Finding configurations
You can use profiler dry runs to find configurations for any of our backends, and also find backends compatible with your device and use case. You can also use the following functions in your code.
Finding configurations for CUTLASS FMHA/FNA
natten.get_configs_for_cutlass_fmha
Returns CUTLASS FMHA configurations compatible with input tensor, if any.
Checks first if a CUDA tensor, and on a device with compute capability >= 5.0, and if so, returns forward pass configurations compatible with the specific compute capability, tensor dtype and head dim.
Each configuration for this operation is a tuple of two integers: (q_tile_size,kv_tile_size)
. These are arguments to natten.attention.
Parameters:
Name | Type | Description | Default |
---|---|---|---|
input_tensor
|
Tensor
|
Input torch tensor. Either Q, K, or V. Since NATTEN does not support GQA/MQA, or V with a different head dim, it doesn't make a difference which one is passed in. |
required |
Returns:
Type | Description |
---|---|
List[Tuple[int, int]]
|
List of tuples of two integers corresponding to query and KV tile sizes. |
natten.get_bwd_configs_for_cutlass_fmha
Returns CUTLASS FMHA backward pass configurations compatible with input tensor, if any.
Checks first if a CUDA tensor, and on a device with compute capability >= 5.0, and if so, returns backward pass configurations compatible with the specific compute capability, tensor dtype and head dim.
Each configuration for this operation is a tuple of two integers: (backward_q_tile_size,backward_kv_tile_size)
. These are arguments to natten.attention.
Parameters:
Name | Type | Description | Default |
---|---|---|---|
input_tensor
|
Tensor
|
Input torch tensor. Either Q, K, or V. Since NATTEN does not support GQA/MQA, or V with a different head dim, it doesn't make a difference which one is passed in. |
required |
Returns:
Type | Description |
---|---|
List[Tuple[int, int]]
|
List of tuples of two integers corresponding to query and KV tile sizes in the backward pass. |
natten.get_configs_for_cutlass_fna
Returns CUTLASS FNA configurations compatible with input tensor, if any.
Checks first if a CUDA tensor, and on a device with compute capability >= 5.0, and if so, returns forward pass configurations compatible with the specific compute capability, tensor dtype and head dim, and according to the rank of the token layout (1D/2D/3D).
Each configuration for this operation is a tuple of two integer tuples: (q_tile_shape,kv_tile_shape)
. These are arguments to natten.na1d, natten.na2d,
and natten.na3d.
Parameters:
Name | Type | Description | Default |
---|---|---|---|
input_tensor
|
Tensor
|
Input torch tensor. Either Q, K, or V. Since NATTEN does not support GQA/MQA, or V with a different head dim, and NA operations require matching token layouts, Q, K, and V are guaranteed to have the same shape, therefore it doesn't make a difference which one is passed in. |
required |
Returns:
Type | Description |
---|---|
List[Tuple[tuple, tuple]]
|
List of tuples of two integer tuples corresponding to query and KV tile shapes. |
natten.get_bwd_configs_for_cutlass_fna
Returns CUTLASS FNA backward pass configurations compatible with input tensor, if any.

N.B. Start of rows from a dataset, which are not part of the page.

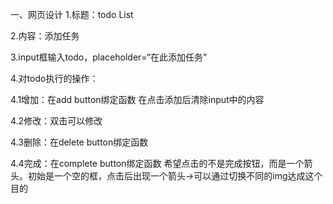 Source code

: 一、网页设计
1.标题：todo List

2.内容：添加任务

3.input框输入todo，placeholder=“在此添加任务”

4.对todo执行的操作：

4.1增加：在add button绑定函数
在点击添加后清除input中的内容

4.2修改：双击可以修改

4.3删除：在delete button绑定函数

4.4完成：在complete button绑定函数
希望点击的不是完成按钮，而是一个箭头。初始是一个空的框，点击后出现一个箭头→可以通过切换不同的img达成这个目的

Checks first if a CUDA tensor, and on a device with compute capability >= 5.0, and if so, returns backward pass configurations compatible with the specific compute capability, tensor dtype and head dim.
Each configuration for this operation is a tuple of two integers: (backward_q_tile_shape,backward_kv_tile_shape)
. These are arguments to natten.na1d,
natten.na2d, and natten.na3d.
Parameters:
Name | Type | Description | Default |
---|---|---|---|
input_tensor
|
Tensor
|
Input torch tensor. Either Q, K, or V. Since NATTEN does not support GQA/MQA, or V with a different head dim, and NA operations require matching token layouts, Q, K, and V are guaranteed to have the same shape, therefore it doesn't make a difference which one is passed in. |
required |
Returns:
Type | Description |
---|---|
List[Tuple[tuple, tuple]]
|
List of tuples of two integer tuples corresponding to query and KV tile shapes in the backward pass. |
Hopper FNA / FMHA
Supported modes
- Inference (forward pass)
- Training (backward pass)
Performance levels of Hopper FNA as of version 0.20.0
.
Based on CUTLASS's Hopper FMHA kernel (3.X API), this backend offers non-persistent, warp-specialized cooperative, and warp-specialized ping-ponging kernels, similar to Flash Attention 3. This kernel exhibits similar forward-pass performance to Flash Attention 3.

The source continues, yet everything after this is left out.